» What you will do
Exact repetition of every entry is required.

» Data section
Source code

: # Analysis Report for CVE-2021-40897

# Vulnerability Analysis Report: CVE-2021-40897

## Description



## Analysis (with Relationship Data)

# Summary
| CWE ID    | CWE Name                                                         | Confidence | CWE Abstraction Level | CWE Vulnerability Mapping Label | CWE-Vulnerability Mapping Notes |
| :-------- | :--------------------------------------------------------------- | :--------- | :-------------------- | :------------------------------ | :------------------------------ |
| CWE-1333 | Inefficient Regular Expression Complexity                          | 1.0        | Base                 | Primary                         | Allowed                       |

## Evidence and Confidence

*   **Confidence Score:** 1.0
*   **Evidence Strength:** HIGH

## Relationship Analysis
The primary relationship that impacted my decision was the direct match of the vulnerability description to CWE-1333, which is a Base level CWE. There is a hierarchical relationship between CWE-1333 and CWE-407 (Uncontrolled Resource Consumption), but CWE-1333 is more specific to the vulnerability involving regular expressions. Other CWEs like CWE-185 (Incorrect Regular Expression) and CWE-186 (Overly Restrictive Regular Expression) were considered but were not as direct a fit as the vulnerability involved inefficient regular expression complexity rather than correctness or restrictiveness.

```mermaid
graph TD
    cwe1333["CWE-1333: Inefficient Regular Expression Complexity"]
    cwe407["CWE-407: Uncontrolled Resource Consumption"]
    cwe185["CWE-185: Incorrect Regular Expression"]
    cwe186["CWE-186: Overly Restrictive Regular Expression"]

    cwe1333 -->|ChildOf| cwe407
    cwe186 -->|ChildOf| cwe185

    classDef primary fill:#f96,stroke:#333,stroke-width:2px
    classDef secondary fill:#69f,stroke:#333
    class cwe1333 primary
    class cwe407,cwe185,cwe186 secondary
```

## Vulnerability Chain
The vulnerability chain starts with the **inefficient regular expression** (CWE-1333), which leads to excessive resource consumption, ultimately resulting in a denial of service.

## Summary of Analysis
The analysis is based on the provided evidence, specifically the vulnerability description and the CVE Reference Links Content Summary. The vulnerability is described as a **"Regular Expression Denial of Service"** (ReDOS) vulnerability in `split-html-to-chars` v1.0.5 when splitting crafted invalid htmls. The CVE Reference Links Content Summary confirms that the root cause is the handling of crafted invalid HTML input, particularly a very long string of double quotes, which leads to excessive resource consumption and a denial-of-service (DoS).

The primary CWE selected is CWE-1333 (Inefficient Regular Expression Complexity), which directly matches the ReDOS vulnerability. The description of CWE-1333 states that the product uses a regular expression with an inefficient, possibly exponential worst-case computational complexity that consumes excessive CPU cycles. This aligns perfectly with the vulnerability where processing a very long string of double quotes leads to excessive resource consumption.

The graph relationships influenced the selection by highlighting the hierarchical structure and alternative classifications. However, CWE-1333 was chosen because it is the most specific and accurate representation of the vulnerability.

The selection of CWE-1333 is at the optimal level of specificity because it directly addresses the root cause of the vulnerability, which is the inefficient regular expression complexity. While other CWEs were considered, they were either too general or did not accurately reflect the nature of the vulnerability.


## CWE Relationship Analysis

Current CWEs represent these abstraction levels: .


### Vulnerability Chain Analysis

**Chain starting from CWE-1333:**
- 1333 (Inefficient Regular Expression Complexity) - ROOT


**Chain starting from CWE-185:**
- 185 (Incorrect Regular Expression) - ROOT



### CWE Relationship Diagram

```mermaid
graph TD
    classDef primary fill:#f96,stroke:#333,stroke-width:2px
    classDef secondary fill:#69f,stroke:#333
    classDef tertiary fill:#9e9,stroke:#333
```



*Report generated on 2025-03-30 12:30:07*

» Result for this task
Source code

: # Analysis Report for CVE-2021-40897

# Vulnerability Analysis Report: CVE-2021-40897

## Description



## Analysis (with Relationship Data)

# Summary
| CWE ID    | CWE Name                                                         | Confidence | CWE Abstraction Level | CWE Vulnerability Mapping Label | CWE-Vulnerability Mapping Notes |
| :-------- | :--------------------------------------------------------------- | :--------- | :-------------------- | :------------------------------ | :------------------------------ |
| CWE-1333 | Inefficient Regular Expression Complexity                          | 1.0        | Base                 | Primary                         | Allowed                       |

## Evidence and Confidence

*   **Confidence Score:** 1.0
*   **Evidence Strength:** HIGH

## Relationship Analysis
The primary relationship that impacted my decision was the direct match of the vulnerability description to CWE-1333, which is a Base level CWE. There is a hierarchical relationship between CWE-1333 and CWE-407 (Uncontrolled Resource Consumption), but CWE-1333 is more specific to the vulnerability involving regular expressions. Other CWEs like CWE-185 (Incorrect Regular Expression) and CWE-186 (Overly Restrictive Regular Expression) were considered but were not as direct a fit as the vulnerability involved inefficient regular expression complexity rather than correctness or restrictiveness.

```mermaid
graph TD
    cwe1333["CWE-1333: Inefficient Regular Expression Complexity"]
    cwe407["CWE-407: Uncontrolled Resource Consumption"]
    cwe185["CWE-185: Incorrect Regular Expression"]
    cwe186["CWE-186: Overly Restrictive Regular Expression"]

    cwe1333 -->|ChildOf| cwe407
    cwe186 -->|ChildOf| cwe185

    classDef primary fill:#f96,stroke:#333,stroke-width:2px
    classDef secondary fill:#69f,stroke:#333
    class cwe1333 primary
    class cwe407,cwe185,cwe186 secondary
```

## Vulnerability Chain
The vulnerability chain starts with the **inefficient regular expression** (CWE-1333), which leads to excessive resource consumption, ultimately resulting in a denial of service.

## Summary of Analysis
The analysis is based on the provided evidence, specifically the vulnerability description and the CVE Reference Links Content Summary. The vulnerability is described as a **"Regular Expression Denial of Service"** (ReDOS) vulnerability in `split-html-to-chars` v1.0.5 when splitting crafted invalid htmls. The CVE Reference Links Content Summary confirms that the root cause is the handling of crafted invalid HTML input, particularly a very long string of double quotes, which leads to excessive resource consumption and a denial-of-service (DoS).

The primary CWE selected is CWE-1333 (Inefficient Regular Expression Complexity), which directly matches the ReDOS vulnerability. The description of CWE-1333 states that the product uses a regular expression with an inefficient, possibly exponential worst-case computational complexity that consumes excessive CPU cycles. This aligns perfectly with the vulnerability where processing a very long string of double quotes leads to excessive resource consumption.

The graph relationships influenced the selection by highlighting the hierarchical structure and alternative classifications. However, CWE-1333 was chosen because it is the most specific and accurate representation of the vulnerability.

The selection of CWE-1333 is at the optimal level of specificity because it directly addresses the root cause of the vulnerability, which is the inefficient regular expression complexity. While other CWEs were considered, they were either too general or did not accurately reflect the nature of the vulnerability.


## CWE Relationship Analysis

Current CWEs represent these abstraction levels: .


### Vulnerability Chain Analysis

**Chain starting from CWE-1333:**
- 1333 (Inefficient Regular Expression Complexity) - ROOT


**Chain starting from CWE-185:**
- 185 (Incorrect Regular Expression) - ROOT



### CWE Relationship Diagram

```mermaid
graph TD
    classDef primary fill:#f96,stroke:#333,stroke-width:2px
    classDef secondary fill:#69f,stroke:#333
    classDef tertiary fill:#9e9,stroke:#333
```



*Report generated on 2025-03-30 12:30:07*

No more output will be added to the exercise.